PPAR gamma lipodystrophy mutants reveal intermolecular interactions required for enhancer activation

Mutations in PPAR gamma lead to lipodystrophy, but the mechanisms by which the mutations affect the activity in chromatin is unknown. Here, Madsen, Broekema et al. showed that mutations affecting two intermolecular interactions compromise chromatin remodeling. Peroxisome proliferator-activated receptor gamma (PPAR gamma) is the master regulator of adipocyte differentiation, and mutations that interfere with its function cause lipodystrophy. PPAR gamma is a highly modular protein, and structural studies indicate that PPAR gamma domains engage in several intra- and inter-molecular interactions. How these interactions modulate PPAR gamma's ability to activate target genes in a cellular context is currently poorly understood. Here we take advantage of two previously uncharacterized lipodystrophy mutations, R212Q and E379K, that are predicted to interfere with the interaction of the hinge of PPAR gamma with DNA and with the interaction of PPAR gamma ligand binding domain (LBD) with the DNA-binding domain (DBD) of the retinoid X receptor, respectively.
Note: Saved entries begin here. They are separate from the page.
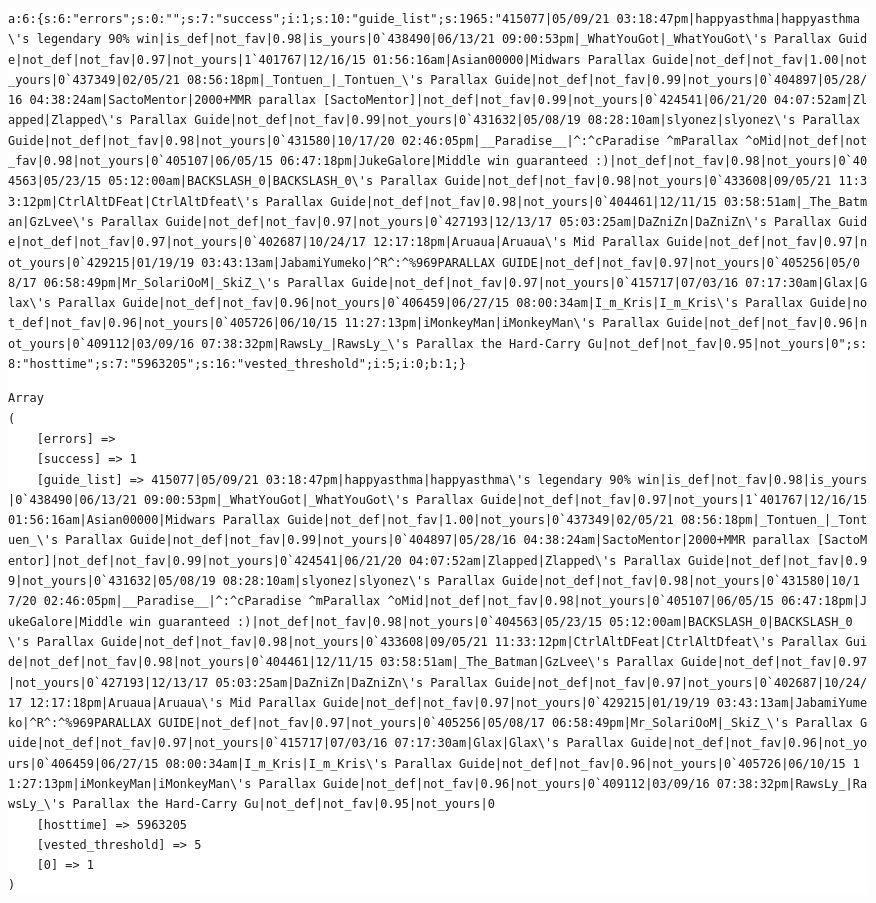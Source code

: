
```
a:6:{s:6:"errors";s:0:"";s:7:"success";i:1;s:10:"guide_list";s:1965:"415077|05/09/21 03:18:47pm|happyasthma|happyasthma\'s legendary 90% win|is_def|not_fav|0.98|is_yours|0`438490|06/13/21 09:00:53pm|_WhatYouGot|_WhatYouGot\'s Parallax Guide|not_def|not_fav|0.97|not_yours|1`401767|12/16/15 01:56:16am|Asian00000|Midwars Parallax Guide|not_def|not_fav|1.00|not_yours|0`437349|02/05/21 08:56:18pm|_Tontuen_|_Tontuen_\'s Parallax Guide|not_def|not_fav|0.99|not_yours|0`404897|05/28/16 04:38:24am|SactoMentor|2000+MMR parallax [SactoMentor]|not_def|not_fav|0.99|not_yours|0`424541|06/21/20 04:07:52am|Zlapped|Zlapped\'s Parallax Guide|not_def|not_fav|0.99|not_yours|0`431632|05/08/19 08:28:10am|slyonez|slyonez\'s Parallax Guide|not_def|not_fav|0.98|not_yours|0`431580|10/17/20 02:46:05pm|__Paradise__|^:^cParadise ^mParallax ^oMid|not_def|not_fav|0.98|not_yours|0`405107|06/05/15 06:47:18pm|JukeGalore|Middle win guaranteed :)|not_def|not_fav|0.98|not_yours|0`404563|05/23/15 05:12:00am|BACKSLASH_0|BACKSLASH_0\'s Parallax Guide|not_def|not_fav|0.98|not_yours|0`433608|09/05/21 11:33:12pm|CtrlAltDFeat|CtrlAltDfeat\'s Parallax Guide|not_def|not_fav|0.98|not_yours|0`404461|12/11/15 03:58:51am|_The_Batman|GzLvee\'s Parallax Guide|not_def|not_fav|0.97|not_yours|0`427193|12/13/17 05:03:25am|DaZniZn|DaZniZn\'s Parallax Guide|not_def|not_fav|0.97|not_yours|0`402687|10/24/17 12:17:18pm|Aruaua|Aruaua\'s Mid Parallax Guide|not_def|not_fav|0.97|not_yours|0`429215|01/19/19 03:43:13am|JabamiYumeko|^R^:^%969PARALLAX GUIDE|not_def|not_fav|0.97|not_yours|0`405256|05/08/17 06:58:49pm|Mr_SolariOoM|_SkiZ_\'s Parallax Guide|not_def|not_fav|0.97|not_yours|0`415717|07/03/16 07:17:30am|Glax|Glax\'s Parallax Guide|not_def|not_fav|0.96|not_yours|0`406459|06/27/15 08:00:34am|I_m_Kris|I_m_Kris\'s Parallax Guide|not_def|not_fav|0.96|not_yours|0`405726|06/10/15 11:27:13pm|iMonkeyMan|iMonkeyMan\'s Parallax Guide|not_def|not_fav|0.96|not_yours|0`409112|03/09/16 07:38:32pm|RawsLy_|RawsLy_\'s Parallax the Hard-Carry Gu|not_def|not_fav|0.95|not_yours|0";s:8:"hosttime";s:7:"5963205";s:16:"vested_threshold";i:5;i:0;b:1;}
```

```
Array
(
    [errors] => 
    [success] => 1
    [guide_list] => 415077|05/09/21 03:18:47pm|happyasthma|happyasthma\'s legendary 90% win|is_def|not_fav|0.98|is_yours|0`438490|06/13/21 09:00:53pm|_WhatYouGot|_WhatYouGot\'s Parallax Guide|not_def|not_fav|0.97|not_yours|1`401767|12/16/15 01:56:16am|Asian00000|Midwars Parallax Guide|not_def|not_fav|1.00|not_yours|0`437349|02/05/21 08:56:18pm|_Tontuen_|_Tontuen_\'s Parallax Guide|not_def|not_fav|0.99|not_yours|0`404897|05/28/16 04:38:24am|SactoMentor|2000+MMR parallax [SactoMentor]|not_def|not_fav|0.99|not_yours|0`424541|06/21/20 04:07:52am|Zlapped|Zlapped\'s Parallax Guide|not_def|not_fav|0.99|not_yours|0`431632|05/08/19 08:28:10am|slyonez|slyonez\'s Parallax Guide|not_def|not_fav|0.98|not_yours|0`431580|10/17/20 02:46:05pm|__Paradise__|^:^cParadise ^mParallax ^oMid|not_def|not_fav|0.98|not_yours|0`405107|06/05/15 06:47:18pm|JukeGalore|Middle win guaranteed :)|not_def|not_fav|0.98|not_yours|0`404563|05/23/15 05:12:00am|BACKSLASH_0|BACKSLASH_0\'s Parallax Guide|not_def|not_fav|0.98|not_yours|0`433608|09/05/21 11:33:12pm|CtrlAltDFeat|CtrlAltDfeat\'s Parallax Guide|not_def|not_fav|0.98|not_yours|0`404461|12/11/15 03:58:51am|_The_Batman|GzLvee\'s Parallax Guide|not_def|not_fav|0.97|not_yours|0`427193|12/13/17 05:03:25am|DaZniZn|DaZniZn\'s Parallax Guide|not_def|not_fav|0.97|not_yours|0`402687|10/24/17 12:17:18pm|Aruaua|Aruaua\'s Mid Parallax Guide|not_def|not_fav|0.97|not_yours|0`429215|01/19/19 03:43:13am|JabamiYumeko|^R^:^%969PARALLAX GUIDE|not_def|not_fav|0.97|not_yours|0`405256|05/08/17 06:58:49pm|Mr_SolariOoM|_SkiZ_\'s Parallax Guide|not_def|not_fav|0.97|not_yours|0`415717|07/03/16 07:17:30am|Glax|Glax\'s Parallax Guide|not_def|not_fav|0.96|not_yours|0`406459|06/27/15 08:00:34am|I_m_Kris|I_m_Kris\'s Parallax Guide|not_def|not_fav|0.96|not_yours|0`405726|06/10/15 11:27:13pm|iMonkeyMan|iMonkeyMan\'s Parallax Guide|not_def|not_fav|0.96|not_yours|0`409112|03/09/16 07:38:32pm|RawsLy_|RawsLy_\'s Parallax the Hard-Carry Gu|not_def|not_fav|0.95|not_yours|0
    [hosttime] => 5963205
    [vested_threshold] => 5
    [0] => 1
)
```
Using biochemical and genome-wide approaches we show that these mutations impair PPAR gamma function on an overlapping subset of target enhancers. The hinge region-DNA interaction appears mostly important for binding and remodelling of target enhancers in inaccessible chromatin, whereas the PPAR gamma-LBD:RXR-DBD interface stabilizes the PPAR gamma:RXR:DNA ternary complex. Our data demonstrate how in-depth analyses of lipodystrophy mutants can unravel molecular mechanisms of PPAR gamma function.